- **Prompt**
Return each line of the entries that holds the string "Riley".

- **Items from a dataset**
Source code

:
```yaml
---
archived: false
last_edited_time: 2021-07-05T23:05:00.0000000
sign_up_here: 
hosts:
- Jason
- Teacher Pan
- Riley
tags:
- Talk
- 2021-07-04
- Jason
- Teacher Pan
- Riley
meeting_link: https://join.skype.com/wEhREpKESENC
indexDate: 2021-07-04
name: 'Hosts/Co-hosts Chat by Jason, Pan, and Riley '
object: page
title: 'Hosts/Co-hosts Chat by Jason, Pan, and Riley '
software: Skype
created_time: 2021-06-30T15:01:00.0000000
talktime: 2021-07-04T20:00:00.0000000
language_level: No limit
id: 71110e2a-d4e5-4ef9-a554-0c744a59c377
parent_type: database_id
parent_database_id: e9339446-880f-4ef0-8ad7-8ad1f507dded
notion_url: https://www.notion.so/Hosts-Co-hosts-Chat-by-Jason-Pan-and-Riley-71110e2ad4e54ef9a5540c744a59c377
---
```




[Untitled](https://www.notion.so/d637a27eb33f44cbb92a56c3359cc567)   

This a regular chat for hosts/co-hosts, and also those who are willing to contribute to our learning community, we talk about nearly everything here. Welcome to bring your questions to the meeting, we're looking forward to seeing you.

- **Solution**
- Riley
- Riley
name: 'Hosts/Co-hosts Chat by Jason, Pan, and Riley '
title: 'Hosts/Co-hosts Chat by Jason, Pan, and Riley '
notion_url: https://www.notion.so/Hosts-Co-hosts-Chat-by-Jason-Pan-and-Riley-71110e2ad4e54ef9a5540c744a59c377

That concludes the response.